273. Section 11(4-A) must be interpreted harmoniously with Section 2(15), with which there is no conflict. Carrying out activity in the nature of trade, commerce or business, or service in relation to such activities, should be conducted in the course of achieving the GPU object, and the income, profit or surplus or gains must, therefore, be incidental. The requirement in Section 11(4-A) of maintaining separate books of account is also in line with the necessity of demonstrating that the quantitative limit prescribed in the proviso to Section 2(15), has not been breached. Similarly, the insertion of Section 13(8), seventeenth proviso to Section 10(23-C) and third proviso to Section 143(3) (all w.r.e.f. 1-4-2009), reaffirm this interpretation and bring uniformity across the statutory provisions.”
7. Paragraph 218 of Ahmedabad Urban Development Authority (supra), clarifies that institutions such as the respondent, which claims GPU status, need to be scrutinised more closely and such activities are in the nature of service “in relation to” trade, commerce or business.
8. The Hon’ble Supreme Court, in the aforesaid judgment, under the Chapter ‘Summation of Conclusion,’ has held as below:
D. Trade promotion bodies
Bodies involved in trade promotion (such as AEPC), or set up with the objects of purely advocating for, coordinating and assisting trading organisations, can be said to be involved in advancement of objects of general public utility. However, if such organisations provide additional services such as courses meant to skill personnel, providing private rental spaces in fairs or trade shows, consulting services, etc. then income or receipts from such activities, would be business or commercial in nature. In that event, the claim for tax exemption would have to be again subjected to the rigours of the proviso to Section 2(15) of the IT Act.

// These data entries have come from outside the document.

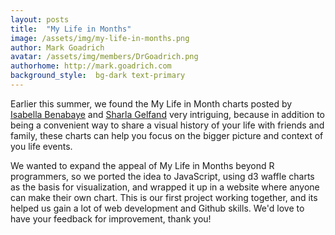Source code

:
 ```yaml
---
layout: posts
title:  "My Life in Months"
image: /assets/img/my-life-in-months.png
author: Mark Goadrich
avatar: /assets/img/members/DrGoadrich.png
authorhome: http://mark.goadrich.com
background_style:  bg-dark text-primary
---
```


Earlier this summer, we found the My Life
in Month charts posted by [Isabella Benabaye](https://github.com/isabellabenabaye/life-chart)
and [Sharla Gelfand](https://github.com/sharlagelfand/mylifeinmonths) very
intriguing, because in addition to being a convenient way to share a visual
history of your life with friends and family, these charts can help you focus
on the bigger picture and context of you life events.

We wanted to expand the appeal of My Life in Months beyond R programmers,
so we ported the idea to JavaScript, using d3 waffle charts as the basis for
visualization, and wrapped it up in a website where anyone can make their own chart.
This is our first project working together, and its helped us gain a lot of web
development and Github skills. We'd love to have your feedback
for improvement, thank you!
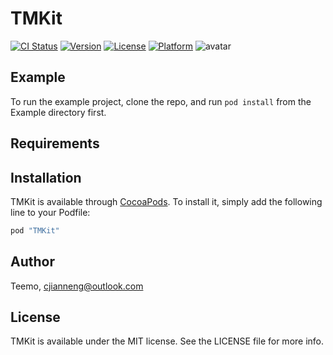 # TMKit

[![CI Status](http://img.shields.io/travis/Teemo/TMKit.svg?style=flat)](https://travis-ci.org/Teemo/TMKit)
[![Version](https://img.shields.io/cocoapods/v/TMKit.svg?style=flat)](http://cocoapods.org/pods/TMKit)
[![License](https://img.shields.io/cocoapods/l/TMKit.svg?style=flat)](http://cocoapods.org/pods/TMKit)
[![Platform](https://img.shields.io/cocoapods/p/TMKit.svg?style=flat)](http://cocoapods.org/pods/TMKit)
![avatar](https://avatars1.githubusercontent.com/u/28727841?v=3&s=600)
## Example

To run the example project, clone the repo, and run `pod install` from the Example directory first.

## Requirements

## Installation

TMKit is available through [CocoaPods](http://cocoapods.org). To install
it, simply add the following line to your Podfile:

```ruby
pod "TMKit"
```

## Author

Teemo, cjianneng@outlook.com

## License

TMKit is available under the MIT license. See the LICENSE file for more info.
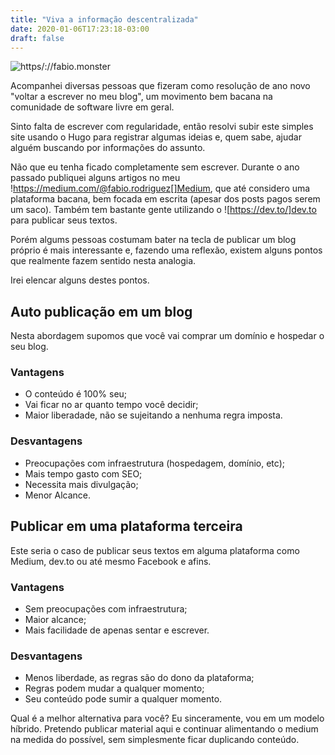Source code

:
 ```yaml
---
title: "Viva a informação descentralizada"
date: 2020-01-06T17:23:18-03:00
draft: false
---
```


![https/://fabio.monster](https://fabio.monster/images/decentralized.png#center)

Acompanhei diversas pessoas que fizeram como resolução de ano novo "voltar a escrever no meu blog", um movimento bem bacana na comunidade de software livre em geral.

Sinto falta de escrever com regularidade, então resolvi subir este simples site usando o Hugo para registrar algumas ideias e, quem sabe, ajudar alguém buscando por informações do assunto.

Não que eu tenha ficado completamente sem escrever. Durante o ano passado publiquei alguns artigos no meu !https://medium.com/@fabio.rodriguez[]Medium, que até considero uma plataforma bacana, bem focada em escrita (apesar dos posts pagos serem um saco). Também tem bastante gente utilizando o ![https://dev.to/]dev.to para publicar seus textos.

Porém algums pessoas costumam bater na tecla de publicar um blog próprio é mais interessante e, fazendo uma reflexão, existem alguns pontos que realmente fazem sentido nesta analogia.

Irei elencar alguns destes pontos.

## Auto publicação em um blog

Nesta abordagem supomos que você vai comprar um domínio e hospedar o seu blog.

### Vantagens

* O conteúdo é 100% seu;
* Vai ficar no ar quanto tempo você decidir;
* Maior liberadade, não se sujeitando a nenhuma regra imposta.

### Desvantagens

* Preocupações com infraestrutura (hospedagem, domínio, etc);
* Mais tempo gasto com SEO;
* Necessita mais divulgação;
* Menor Alcance.

## Publicar em uma plataforma terceira

Este seria o caso de publicar seus textos em alguma plataforma como Medium, dev.to ou até mesmo Facebook e afins.

### Vantagens

* Sem preocupações com infraestrutura;
* Maior alcance;
* Mais facilidade de apenas sentar e escrever.

### Desvantagens

* Menos liberdade, as regras são do dono da plataforma;
* Regras podem mudar a qualquer momento;
* Seu conteúdo pode sumir a qualquer momento.

Qual é a melhor alternativa para você? Eu sinceramente, vou em um modelo híbrido. Pretendo publicar material aqui e continuar alimentando o medium na medida do possível, sem simplesmente ficar duplicando conteúdo.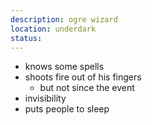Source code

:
 ```yaml
---
description: ogre wizard
location: underdark
status:
---
```

- knows some spells
- shoots fire out of his fingers
	- but not since the event
- invisibility
- puts people to sleep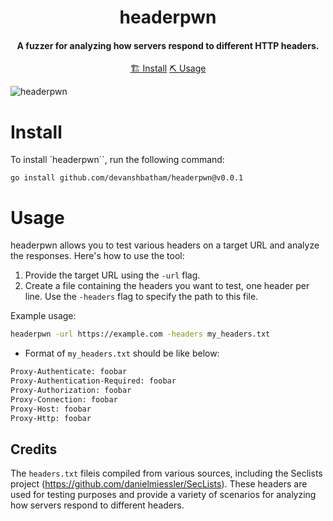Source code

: <h1 align="center">
    headerpwn
  <br>
</h1>

<h4 align="center">A fuzzer for analyzing how servers respond to different HTTP headers.</h4>


<p align="center">
  <a href="#install">🏗️ Install</a>
  <a href="#usage">⛏️ Usage</a>
  <br>
</p>


![headerpwn](https://github.com/devanshbatham/headerpwn/blob/main/static/banner.png?raw=true)

# Install
To install `headerpwn``, run the following command:

```
go install github.com/devanshbatham/headerpwn@v0.0.1
```

# Usage
headerpwn allows you to test various headers on a target URL and analyze the responses. Here's how to use the tool:

1. Provide the target URL using the `-url` flag.
2. Create a file containing the headers you want to test, one header per line. Use the `-headers` flag to specify the path to this file.

Example usage:
```sh
headerpwn -url https://example.com -headers my_headers.txt
```


- Format of `my_headers.txt` should be like below:

```sh
Proxy-Authenticate: foobar
Proxy-Authentication-Required: foobar
Proxy-Authorization: foobar
Proxy-Connection: foobar
Proxy-Host: foobar
Proxy-Http: foobar
```

## Credits
The `headers.txt` fileis compiled from various sources, including the Seclists project (https://github.com/danielmiessler/SecLists). These headers are used for testing purposes and provide a variety of scenarios for analyzing how servers respond to different headers.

H. Application of interpretation
At the cost of repetition, it may be noted that the conclusions arrived at by way of this judgment, neither precludes any of the assessees (whether statutory, or nonstatutory) advancing objects of general public utility, from claiming exemption, nor the Taxing Authorities from denying exemption, in the future, if the receipts of the relevant year exceed the quantitative limit. The assessing authorities must on a yearly basis, scrutinise the record to discern whether the nature of the assessee's activities amount to “trade, commerce or business” based on its receipts and income (i.e. whether the amounts charged are on cost-basis, or significantly higher). If it is found that they are in the nature of “trade, commerce or business”, then it must be examined whether the quantified limit (as amended from time to time) in the proviso to Section 2(15), has been breached, thus disentitling them to exemption.
9. On cumulative reading of the judgment of the Hon’ble Supreme Court, which now governs the field, we are of the view that the case of the respondent has to be examined in the light of the Hon’ble Supreme Court judgment rendered in Assistant Commissioner of Income Tax (Exemptions) vs. Ahmedabad Urban Development Authority, reported in [2022] 449 ITR 1 (SC).
10. Hence, we direct the Directorate of Income Tax (Exemption), Chennai, to re-examine the case of the respondent afresh and pass orders within a period of three months, following the dictum laid by the Hon’ble Supreme Court in Assistant Commissioner of Income Tax (Exemptions) vs. Ahmedabad Urban Development Authority (cited supra).
11. Accordingly, the Tax Case Appeal is disposed of. There shall be no order as to costs.